**PROBLEM STATEMENT:** From the first line to the last, repeat the data below exactly.

[DATASET ENTRIES Boundary: Start]

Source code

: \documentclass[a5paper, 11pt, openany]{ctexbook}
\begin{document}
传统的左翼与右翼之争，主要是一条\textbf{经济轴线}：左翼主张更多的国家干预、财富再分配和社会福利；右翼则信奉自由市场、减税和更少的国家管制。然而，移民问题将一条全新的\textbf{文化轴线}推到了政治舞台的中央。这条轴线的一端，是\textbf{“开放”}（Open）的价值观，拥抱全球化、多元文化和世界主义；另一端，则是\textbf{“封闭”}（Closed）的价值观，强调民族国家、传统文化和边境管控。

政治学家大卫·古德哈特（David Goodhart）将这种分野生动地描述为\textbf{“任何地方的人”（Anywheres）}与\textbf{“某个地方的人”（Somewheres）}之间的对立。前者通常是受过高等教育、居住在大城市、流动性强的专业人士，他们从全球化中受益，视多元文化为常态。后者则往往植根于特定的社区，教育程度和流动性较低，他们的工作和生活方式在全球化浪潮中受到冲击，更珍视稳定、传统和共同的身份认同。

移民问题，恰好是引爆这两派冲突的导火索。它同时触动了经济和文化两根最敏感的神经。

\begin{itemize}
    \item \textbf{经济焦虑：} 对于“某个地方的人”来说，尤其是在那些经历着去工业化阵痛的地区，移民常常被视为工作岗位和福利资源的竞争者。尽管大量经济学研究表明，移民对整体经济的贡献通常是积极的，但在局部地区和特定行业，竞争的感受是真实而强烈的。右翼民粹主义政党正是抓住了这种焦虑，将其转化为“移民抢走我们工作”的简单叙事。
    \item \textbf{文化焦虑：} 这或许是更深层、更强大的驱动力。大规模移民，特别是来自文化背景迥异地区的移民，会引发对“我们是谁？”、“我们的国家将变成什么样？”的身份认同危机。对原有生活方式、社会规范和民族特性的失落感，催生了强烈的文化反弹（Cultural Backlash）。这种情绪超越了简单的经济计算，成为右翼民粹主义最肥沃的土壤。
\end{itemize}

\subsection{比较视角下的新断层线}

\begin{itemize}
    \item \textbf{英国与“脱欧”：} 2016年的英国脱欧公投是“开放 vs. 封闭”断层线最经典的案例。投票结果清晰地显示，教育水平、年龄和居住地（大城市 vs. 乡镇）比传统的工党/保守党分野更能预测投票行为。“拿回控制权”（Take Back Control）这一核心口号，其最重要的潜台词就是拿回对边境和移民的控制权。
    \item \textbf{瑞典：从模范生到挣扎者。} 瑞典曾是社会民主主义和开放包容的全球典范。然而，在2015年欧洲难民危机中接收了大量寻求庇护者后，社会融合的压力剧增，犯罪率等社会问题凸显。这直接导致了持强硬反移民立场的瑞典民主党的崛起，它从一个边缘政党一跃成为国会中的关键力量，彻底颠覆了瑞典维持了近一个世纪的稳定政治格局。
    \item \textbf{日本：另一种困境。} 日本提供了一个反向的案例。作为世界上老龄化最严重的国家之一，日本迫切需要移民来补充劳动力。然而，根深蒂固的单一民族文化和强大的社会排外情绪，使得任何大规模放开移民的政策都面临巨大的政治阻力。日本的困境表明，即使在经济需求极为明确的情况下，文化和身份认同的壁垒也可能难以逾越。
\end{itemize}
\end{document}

[DATASET ENTRIES Boundary: End]

**TASK RESULT:**
Source code

: \documentclass[a5paper, 11pt, openany]{ctexbook}
\begin{document}
传统的左翼与右翼之争，主要是一条\textbf{经济轴线}：左翼主张更多的国家干预、财富再分配和社会福利；右翼则信奉自由市场、减税和更少的国家管制。然而，移民问题将一条全新的\textbf{文化轴线}推到了政治舞台的中央。这条轴线的一端，是\textbf{“开放”}（Open）的价值观，拥抱全球化、多元文化和世界主义；另一端，则是\textbf{“封闭”}（Closed）的价值观，强调民族国家、传统文化和边境管控。

政治学家大卫·古德哈特（David Goodhart）将这种分野生动地描述为\textbf{“任何地方的人”（Anywheres）}与\textbf{“某个地方的人”（Somewheres）}之间的对立。前者通常是受过高等教育、居住在大城市、流动性强的专业人士，他们从全球化中受益，视多元文化为常态。后者则往往植根于特定的社区，教育程度和流动性较低，他们的工作和生活方式在全球化浪潮中受到冲击，更珍视稳定、传统和共同的身份认同。

移民问题，恰好是引爆这两派冲突的导火索。它同时触动了经济和文化两根最敏感的神经。

\begin{itemize}
    \item \textbf{经济焦虑：} 对于“某个地方的人”来说，尤其是在那些经历着去工业化阵痛的地区，移民常常被视为工作岗位和福利资源的竞争者。尽管大量经济学研究表明，移民对整体经济的贡献通常是积极的，但在局部地区和特定行业，竞争的感受是真实而强烈的。右翼民粹主义政党正是抓住了这种焦虑，将其转化为“移民抢走我们工作”的简单叙事。
    \item \textbf{文化焦虑：} 这或许是更深层、更强大的驱动力。大规模移民，特别是来自文化背景迥异地区的移民，会引发对“我们是谁？”、“我们的国家将变成什么样？”的身份认同危机。对原有生活方式、社会规范和民族特性的失落感，催生了强烈的文化反弹（Cultural Backlash）。这种情绪超越了简单的经济计算，成为右翼民粹主义最肥沃的土壤。
\end{itemize}

\subsection{比较视角下的新断层线}

\begin{itemize}
    \item \textbf{英国与“脱欧”：} 2016年的英国脱欧公投是“开放 vs. 封闭”断层线最经典的案例。投票结果清晰地显示，教育水平、年龄和居住地（大城市 vs. 乡镇）比传统的工党/保守党分野更能预测投票行为。“拿回控制权”（Take Back Control）这一核心口号，其最重要的潜台词就是拿回对边境和移民的控制权。
    \item \textbf{瑞典：从模范生到挣扎者。} 瑞典曾是社会民主主义和开放包容的全球典范。然而，在2015年欧洲难民危机中接收了大量寻求庇护者后，社会融合的压力剧增，犯罪率等社会问题凸显。这直接导致了持强硬反移民立场的瑞典民主党的崛起，它从一个边缘政党一跃成为国会中的关键力量，彻底颠覆了瑞典维持了近一个世纪的稳定政治格局。
    \item \textbf{日本：另一种困境。} 日本提供了一个反向的案例。作为世界上老龄化最严重的国家之一，日本迫切需要移民来补充劳动力。然而，根深蒂固的单一民族文化和强大的社会排外情绪，使得任何大规模放开移民的政策都面临巨大的政治阻力。日本的困境表明，即使在经济需求极为明确的情况下，文化和身份认同的壁垒也可能难以逾越。
\end{itemize}
\end{document}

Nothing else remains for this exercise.